Officials in Kansas, Montana, South Carolina, and Florida have made it clear they are determined to keep fighting against same-sex marriage until the bitter end.
On October 6, the Supreme Court’s historic decision effectively upheld the authority of federal appeals courts to overturn state laws, enacting the freedom to marry immediately in five states and in the near future in six others. Two of those six were South Carolina and Kansas, both of which had previously seen their bans on same-sex marriage struck down by federal judges.
The 10th Circuit Court of Appeals, which has jurisdiction over Kansas, has consistently ruled over the last year that same-sex marriage bans are discriminatory and unconstitutional. Regardless, when Judge Kevin Moriarty ordered county clerks to allow same-sex couples to marry on October 8, the state’s Supreme Court quickly issued a stay on the ruling, which remains in place.
Additionally, during a political campaign debate on October 20, Governor Sam Brownback swore to defend the state’s law against marriage equality.
A challenge to Kansas’ ban that had been scheduled for a federal court hearing on October 24 was canceled at the last minute by District Court Judge Daniel Crabtree. According to the Kansas City Star, ACLU attorney Doug Bonney told press that the day before the hearing, Crabtree was informed that Kansas’ written response to the lawsuit was filed so late that the ACLU hadn’t been able to review it.
Marriage equality supporters are remaining hopeful, and Bonney added that Crabtree is “considering whether to reschedule the oral arguments or decide the case based on the parties’ written arguments.”
Even the chairman of the anti-LGBT group National Organization for Marriage, John Eastman, admitted to press that marriage equality in the state is all but inevitable—but still implored officials to fight “until the Supreme Court decides it.”
In South Carolina, attorney general Alan Wilson has said that he intends to keep fighting for the state’s ban on marriage equality until a court specifically overrules it. On October 23, he asked a federal judge to dismiss a challenge to the ban, brought by a same-sex South Carolina couple who legally married in Washington, DC.
Wilson claimed that marital status cases should be heard by state courts rather than federal, and said that he and Governor Nikki Haley “are improperly named as defendants because they have no specific enforcement authority regarding the state’s same-sex marriage provisions,” and argued that the state has no obligation to recognize marriages were preformed elsewhere.

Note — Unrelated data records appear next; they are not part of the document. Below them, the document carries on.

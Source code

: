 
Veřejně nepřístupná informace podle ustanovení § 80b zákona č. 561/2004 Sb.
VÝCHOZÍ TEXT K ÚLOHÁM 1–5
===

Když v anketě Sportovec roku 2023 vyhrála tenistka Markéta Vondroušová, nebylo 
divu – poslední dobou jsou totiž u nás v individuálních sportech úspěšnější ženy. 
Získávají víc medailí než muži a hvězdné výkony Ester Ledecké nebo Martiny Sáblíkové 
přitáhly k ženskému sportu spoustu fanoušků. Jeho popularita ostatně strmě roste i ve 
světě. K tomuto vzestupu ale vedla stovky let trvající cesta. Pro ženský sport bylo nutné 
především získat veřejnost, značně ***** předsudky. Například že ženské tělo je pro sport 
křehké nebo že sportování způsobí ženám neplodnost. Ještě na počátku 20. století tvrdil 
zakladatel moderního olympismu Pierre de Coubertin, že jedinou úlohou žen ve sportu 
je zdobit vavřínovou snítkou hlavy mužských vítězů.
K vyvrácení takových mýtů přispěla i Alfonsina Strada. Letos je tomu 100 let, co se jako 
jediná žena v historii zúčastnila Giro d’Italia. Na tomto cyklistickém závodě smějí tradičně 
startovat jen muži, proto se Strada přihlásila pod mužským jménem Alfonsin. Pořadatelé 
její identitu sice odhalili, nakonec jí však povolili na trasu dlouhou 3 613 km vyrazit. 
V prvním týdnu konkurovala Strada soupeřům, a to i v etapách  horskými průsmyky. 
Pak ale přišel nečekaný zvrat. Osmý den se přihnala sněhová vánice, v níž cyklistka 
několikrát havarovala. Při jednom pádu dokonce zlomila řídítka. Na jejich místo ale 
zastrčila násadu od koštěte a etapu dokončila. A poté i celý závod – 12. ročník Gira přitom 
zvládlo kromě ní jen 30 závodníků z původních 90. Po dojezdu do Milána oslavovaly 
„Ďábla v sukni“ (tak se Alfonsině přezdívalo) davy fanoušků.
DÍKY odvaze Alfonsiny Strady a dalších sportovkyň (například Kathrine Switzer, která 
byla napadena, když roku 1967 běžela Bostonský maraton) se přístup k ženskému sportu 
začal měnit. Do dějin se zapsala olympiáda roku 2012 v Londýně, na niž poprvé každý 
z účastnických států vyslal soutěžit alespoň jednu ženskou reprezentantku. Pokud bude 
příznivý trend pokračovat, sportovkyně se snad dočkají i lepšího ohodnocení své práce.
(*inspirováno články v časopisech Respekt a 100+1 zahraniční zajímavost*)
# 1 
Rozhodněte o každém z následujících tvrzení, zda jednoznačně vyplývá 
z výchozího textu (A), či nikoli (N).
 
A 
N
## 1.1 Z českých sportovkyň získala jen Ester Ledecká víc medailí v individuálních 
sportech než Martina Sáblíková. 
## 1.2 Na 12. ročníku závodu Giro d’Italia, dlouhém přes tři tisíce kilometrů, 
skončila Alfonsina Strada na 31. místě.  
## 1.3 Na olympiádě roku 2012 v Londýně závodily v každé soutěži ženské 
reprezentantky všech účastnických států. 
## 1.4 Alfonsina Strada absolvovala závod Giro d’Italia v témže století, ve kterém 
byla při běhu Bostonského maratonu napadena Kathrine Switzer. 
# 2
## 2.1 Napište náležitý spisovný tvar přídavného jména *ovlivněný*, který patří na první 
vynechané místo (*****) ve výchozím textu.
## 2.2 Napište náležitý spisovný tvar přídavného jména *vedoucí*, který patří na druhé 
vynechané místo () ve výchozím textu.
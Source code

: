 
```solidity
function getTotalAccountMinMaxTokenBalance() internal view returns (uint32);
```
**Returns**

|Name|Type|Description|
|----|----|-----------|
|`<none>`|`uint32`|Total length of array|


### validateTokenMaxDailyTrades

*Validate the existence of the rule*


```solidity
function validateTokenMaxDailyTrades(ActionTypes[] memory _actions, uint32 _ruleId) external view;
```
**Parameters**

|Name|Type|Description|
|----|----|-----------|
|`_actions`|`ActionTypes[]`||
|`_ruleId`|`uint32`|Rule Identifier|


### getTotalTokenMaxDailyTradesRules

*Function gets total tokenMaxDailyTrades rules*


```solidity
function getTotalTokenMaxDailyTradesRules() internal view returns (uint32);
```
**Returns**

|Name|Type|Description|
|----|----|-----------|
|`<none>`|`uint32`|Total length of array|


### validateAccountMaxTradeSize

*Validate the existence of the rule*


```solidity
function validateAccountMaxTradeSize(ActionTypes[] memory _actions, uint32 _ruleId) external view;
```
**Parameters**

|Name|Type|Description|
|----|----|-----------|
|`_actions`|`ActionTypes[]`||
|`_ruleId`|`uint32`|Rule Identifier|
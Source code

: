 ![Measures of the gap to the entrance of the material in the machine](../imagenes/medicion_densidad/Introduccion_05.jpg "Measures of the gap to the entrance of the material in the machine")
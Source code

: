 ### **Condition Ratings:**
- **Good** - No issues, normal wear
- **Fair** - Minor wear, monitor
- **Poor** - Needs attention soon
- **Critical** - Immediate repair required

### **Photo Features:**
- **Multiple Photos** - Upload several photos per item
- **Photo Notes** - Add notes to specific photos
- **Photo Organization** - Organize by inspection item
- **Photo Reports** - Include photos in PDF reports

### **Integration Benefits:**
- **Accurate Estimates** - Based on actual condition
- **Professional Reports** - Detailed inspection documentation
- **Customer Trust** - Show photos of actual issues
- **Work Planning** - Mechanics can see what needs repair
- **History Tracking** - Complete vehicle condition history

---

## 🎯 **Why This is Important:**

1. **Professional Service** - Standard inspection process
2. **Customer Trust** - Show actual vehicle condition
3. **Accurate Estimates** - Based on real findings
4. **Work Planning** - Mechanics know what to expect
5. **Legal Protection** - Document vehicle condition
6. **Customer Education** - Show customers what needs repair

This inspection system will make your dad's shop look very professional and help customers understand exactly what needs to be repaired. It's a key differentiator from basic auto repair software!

The first challenge to Montana’s ban has yet to be heard in court, but attorney general Tim Fox intends to fight for it. The Missoula Independent noted that in January 2014, the first-term Republican signed a brief in support of Nevada’s ban on same-sex marriage, which “offered a litany of reasons why marriage equality is detrimental to society.”
According to Freedom to Marry, a hearing has been scheduled for November 20 at the request of the American Civil Liberties Union of Montana. On October 15, the organization filed a Motion for Summary Judgment, “asking the judge to rule in line with the 9th Circuit Court of Appeals.”
On October 7, both Nevada and Idaho’s bans on marriage quality were struck down in a unanimous decision by the 9th Circuit Court of Appeals—which also has jurisdiction over Montana.
As such, it can be surmised that barring further Supreme Court actions, the legality of same-sex marriage in Montana will closely mirror that of Idaho, if Fox remains dedicated to fighting the inevitable. Idaho officials requested and were granted an emergency hold against the 9th Circuit Court’s decision on October 8, but their efforts only gave same-sex couples another week to plan their ceremonies—at 9:00 am on October 15, marriage equality was enacted in the state.
NBC Montana also reported that unlike in Idaho, anti-equality groups in Montana don’t have the support of their governor.
When asked for comment, Gov. Steve Bullock said an email, “The time has come for our state to recognize and celebrate—not discriminate against—two people who love one another, are committed to each other, and want to spend their lives together.”
In Florida, attorney general Pam Bondi announced on the afternoon of October 24 that she had filed to extend the stay on the state’s most recent ruling against marriage equality, only hours before the 11:59 pm deadline.
Whether or not the extension is granted is up to US District Judge Robert L. Hinkle, who ruled on August 21 that the voter-approved 2008 ban on recognizing or performing same-sex marriages is in violation of the 14th Amendment.
The case has yet to be heard in federal appeals court, but Bondi’s office said it’s pending at the 11th Circuit Court of Appeals.
ABC 7 reported that Bondi’s office released a memo that read in part, “In a continuation of the effort to maintain uniformity and order throughout Florida until final resolution of the numerous challenges to the voter-approved constitutional amendment on marriage, the motion filed today asks that the Court continue the stay until the federal appeals court can review the decision.”
Newlywed John Strutenski, who just married his partner Sky, disagreed with the move. He told ABC 7, “There’s no reason to fight it and put taxpayer dollars at work for something that is going to go anyway.”